EXERCISE DATA:
::::::

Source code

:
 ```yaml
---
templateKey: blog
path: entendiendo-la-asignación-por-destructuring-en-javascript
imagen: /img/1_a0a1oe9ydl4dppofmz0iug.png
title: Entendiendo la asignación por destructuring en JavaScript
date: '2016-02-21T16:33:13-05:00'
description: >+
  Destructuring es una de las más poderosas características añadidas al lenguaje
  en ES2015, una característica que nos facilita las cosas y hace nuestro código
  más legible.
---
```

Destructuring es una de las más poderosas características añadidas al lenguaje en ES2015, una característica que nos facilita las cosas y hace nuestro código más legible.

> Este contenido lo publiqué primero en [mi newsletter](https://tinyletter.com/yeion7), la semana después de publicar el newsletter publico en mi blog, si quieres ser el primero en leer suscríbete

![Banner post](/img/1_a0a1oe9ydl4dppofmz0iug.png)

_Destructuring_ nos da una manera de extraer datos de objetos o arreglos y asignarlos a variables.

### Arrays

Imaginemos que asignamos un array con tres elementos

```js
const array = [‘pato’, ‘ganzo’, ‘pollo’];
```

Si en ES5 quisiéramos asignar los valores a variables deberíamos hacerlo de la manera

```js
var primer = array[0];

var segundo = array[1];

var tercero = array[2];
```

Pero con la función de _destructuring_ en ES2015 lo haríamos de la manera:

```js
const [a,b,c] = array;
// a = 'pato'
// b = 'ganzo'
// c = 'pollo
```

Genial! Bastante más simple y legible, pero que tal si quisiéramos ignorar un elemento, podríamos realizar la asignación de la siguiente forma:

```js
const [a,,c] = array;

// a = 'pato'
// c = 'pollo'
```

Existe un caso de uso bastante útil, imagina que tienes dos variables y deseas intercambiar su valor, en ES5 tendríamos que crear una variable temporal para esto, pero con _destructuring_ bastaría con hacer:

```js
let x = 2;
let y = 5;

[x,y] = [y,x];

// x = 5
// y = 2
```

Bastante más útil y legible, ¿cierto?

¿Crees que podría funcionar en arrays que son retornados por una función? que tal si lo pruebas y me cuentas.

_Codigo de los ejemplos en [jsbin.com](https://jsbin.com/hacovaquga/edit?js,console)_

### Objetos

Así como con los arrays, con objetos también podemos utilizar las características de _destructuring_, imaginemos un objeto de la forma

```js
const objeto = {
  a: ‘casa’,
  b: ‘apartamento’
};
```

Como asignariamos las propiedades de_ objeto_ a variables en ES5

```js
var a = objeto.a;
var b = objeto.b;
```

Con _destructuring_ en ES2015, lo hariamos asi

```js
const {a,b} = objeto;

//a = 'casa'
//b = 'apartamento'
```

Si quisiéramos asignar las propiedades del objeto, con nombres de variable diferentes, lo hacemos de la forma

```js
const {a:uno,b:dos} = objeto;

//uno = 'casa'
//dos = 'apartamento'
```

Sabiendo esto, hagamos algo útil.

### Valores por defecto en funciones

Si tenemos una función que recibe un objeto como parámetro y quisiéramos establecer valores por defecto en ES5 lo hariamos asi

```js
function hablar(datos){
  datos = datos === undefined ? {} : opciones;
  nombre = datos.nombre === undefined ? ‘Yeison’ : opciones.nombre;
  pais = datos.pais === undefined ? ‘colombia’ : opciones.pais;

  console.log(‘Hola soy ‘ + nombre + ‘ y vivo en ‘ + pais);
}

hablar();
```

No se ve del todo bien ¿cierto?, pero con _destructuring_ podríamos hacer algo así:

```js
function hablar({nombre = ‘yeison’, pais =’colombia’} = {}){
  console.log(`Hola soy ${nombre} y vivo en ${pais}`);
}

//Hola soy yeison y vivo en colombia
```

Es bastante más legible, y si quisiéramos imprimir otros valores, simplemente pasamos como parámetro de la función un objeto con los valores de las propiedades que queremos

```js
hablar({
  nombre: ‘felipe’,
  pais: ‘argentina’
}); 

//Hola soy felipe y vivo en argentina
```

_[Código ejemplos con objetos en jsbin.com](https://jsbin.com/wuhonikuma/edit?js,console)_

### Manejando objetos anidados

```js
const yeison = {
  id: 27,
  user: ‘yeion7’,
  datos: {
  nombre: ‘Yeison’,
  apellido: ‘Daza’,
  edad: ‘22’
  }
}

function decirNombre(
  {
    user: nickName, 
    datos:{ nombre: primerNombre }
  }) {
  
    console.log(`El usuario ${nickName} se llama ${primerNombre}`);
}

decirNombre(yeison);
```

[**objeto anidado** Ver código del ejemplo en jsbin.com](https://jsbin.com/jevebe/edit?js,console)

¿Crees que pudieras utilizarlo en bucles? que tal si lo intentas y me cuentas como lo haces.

::::::

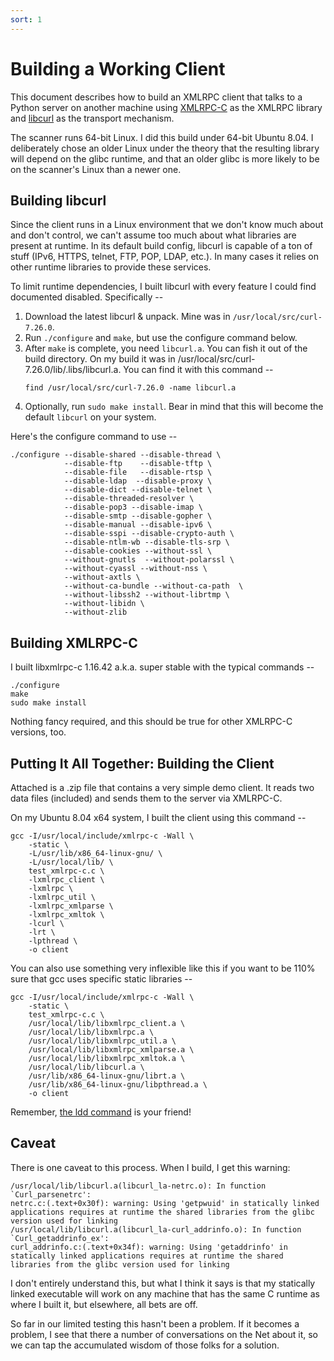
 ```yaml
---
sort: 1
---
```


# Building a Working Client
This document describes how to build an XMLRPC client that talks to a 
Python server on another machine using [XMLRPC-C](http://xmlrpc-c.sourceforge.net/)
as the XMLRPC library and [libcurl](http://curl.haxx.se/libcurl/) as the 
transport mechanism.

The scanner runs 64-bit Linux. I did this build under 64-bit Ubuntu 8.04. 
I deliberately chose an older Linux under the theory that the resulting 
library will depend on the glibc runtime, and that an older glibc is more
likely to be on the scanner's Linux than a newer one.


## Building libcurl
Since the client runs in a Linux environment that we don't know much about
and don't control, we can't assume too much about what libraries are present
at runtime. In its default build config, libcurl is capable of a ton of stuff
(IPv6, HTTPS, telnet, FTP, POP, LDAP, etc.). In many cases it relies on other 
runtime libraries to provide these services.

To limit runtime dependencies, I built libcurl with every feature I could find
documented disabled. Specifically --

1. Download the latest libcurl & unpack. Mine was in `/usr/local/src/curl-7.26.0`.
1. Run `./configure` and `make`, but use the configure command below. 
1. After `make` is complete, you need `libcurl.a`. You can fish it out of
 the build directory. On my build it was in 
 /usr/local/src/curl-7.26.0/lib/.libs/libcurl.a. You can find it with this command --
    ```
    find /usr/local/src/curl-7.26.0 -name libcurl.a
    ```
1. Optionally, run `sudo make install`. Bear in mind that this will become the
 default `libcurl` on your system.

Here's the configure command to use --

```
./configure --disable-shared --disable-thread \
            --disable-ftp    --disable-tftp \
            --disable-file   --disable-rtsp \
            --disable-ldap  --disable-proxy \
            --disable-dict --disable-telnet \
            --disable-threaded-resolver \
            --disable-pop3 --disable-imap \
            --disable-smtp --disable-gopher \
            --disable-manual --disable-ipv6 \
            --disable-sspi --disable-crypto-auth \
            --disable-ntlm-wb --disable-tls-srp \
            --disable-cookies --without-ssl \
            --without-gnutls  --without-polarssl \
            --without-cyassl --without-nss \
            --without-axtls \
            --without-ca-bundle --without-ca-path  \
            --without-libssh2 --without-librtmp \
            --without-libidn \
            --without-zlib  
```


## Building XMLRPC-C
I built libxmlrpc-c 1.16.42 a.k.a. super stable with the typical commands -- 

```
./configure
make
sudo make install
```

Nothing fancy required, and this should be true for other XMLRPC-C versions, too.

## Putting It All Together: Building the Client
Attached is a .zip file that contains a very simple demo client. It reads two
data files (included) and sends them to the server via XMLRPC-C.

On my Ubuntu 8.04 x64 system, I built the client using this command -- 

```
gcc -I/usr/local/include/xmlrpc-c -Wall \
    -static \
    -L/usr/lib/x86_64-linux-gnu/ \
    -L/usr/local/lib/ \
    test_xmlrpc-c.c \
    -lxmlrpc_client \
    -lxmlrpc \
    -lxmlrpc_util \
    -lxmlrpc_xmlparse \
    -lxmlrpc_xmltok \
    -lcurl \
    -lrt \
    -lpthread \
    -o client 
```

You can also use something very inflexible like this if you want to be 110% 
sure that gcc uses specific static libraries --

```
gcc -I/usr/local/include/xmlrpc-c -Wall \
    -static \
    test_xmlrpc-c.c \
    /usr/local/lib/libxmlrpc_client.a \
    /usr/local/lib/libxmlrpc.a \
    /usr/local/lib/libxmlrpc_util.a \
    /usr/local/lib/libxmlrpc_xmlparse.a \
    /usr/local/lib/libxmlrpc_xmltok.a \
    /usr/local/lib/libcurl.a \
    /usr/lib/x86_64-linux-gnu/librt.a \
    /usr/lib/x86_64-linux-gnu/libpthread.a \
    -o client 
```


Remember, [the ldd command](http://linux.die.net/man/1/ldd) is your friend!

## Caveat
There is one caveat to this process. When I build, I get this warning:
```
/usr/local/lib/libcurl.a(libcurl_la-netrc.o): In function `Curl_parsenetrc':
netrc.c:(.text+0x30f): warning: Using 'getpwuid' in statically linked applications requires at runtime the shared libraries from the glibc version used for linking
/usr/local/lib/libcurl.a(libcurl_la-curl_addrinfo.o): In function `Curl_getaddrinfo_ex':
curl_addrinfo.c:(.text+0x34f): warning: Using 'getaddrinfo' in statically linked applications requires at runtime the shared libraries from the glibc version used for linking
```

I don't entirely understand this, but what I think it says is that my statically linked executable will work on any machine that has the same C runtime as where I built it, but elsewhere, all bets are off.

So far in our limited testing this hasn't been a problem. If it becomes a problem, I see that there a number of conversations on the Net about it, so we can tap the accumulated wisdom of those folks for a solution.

::::::

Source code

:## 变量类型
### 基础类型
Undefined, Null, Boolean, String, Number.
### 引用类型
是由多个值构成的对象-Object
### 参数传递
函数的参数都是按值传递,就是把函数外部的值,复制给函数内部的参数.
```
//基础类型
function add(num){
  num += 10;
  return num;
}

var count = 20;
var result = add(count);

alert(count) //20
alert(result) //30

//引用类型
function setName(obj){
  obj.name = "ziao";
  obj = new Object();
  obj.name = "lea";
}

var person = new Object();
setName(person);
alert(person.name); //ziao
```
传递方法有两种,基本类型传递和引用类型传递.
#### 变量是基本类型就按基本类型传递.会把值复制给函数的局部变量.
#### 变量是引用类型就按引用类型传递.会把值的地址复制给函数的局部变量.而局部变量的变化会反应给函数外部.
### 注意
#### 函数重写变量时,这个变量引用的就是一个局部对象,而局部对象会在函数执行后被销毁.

::::::

TASK: Lines in the material above that include the string "libraries" should be listed.

SOLUTION BELOW:
and don't control, we can't assume too much about what libraries are present
runtime libraries to provide these services.
sure that gcc uses specific static libraries --
netrc.c:(.text+0x30f): warning: Using 'getpwuid' in statically linked applications requires at runtime the shared libraries from the glibc version used for linking
curl_addrinfo.c:(.text+0x34f): warning: Using 'getaddrinfo' in statically linked applications requires at runtime the shared libraries from the glibc version used for linking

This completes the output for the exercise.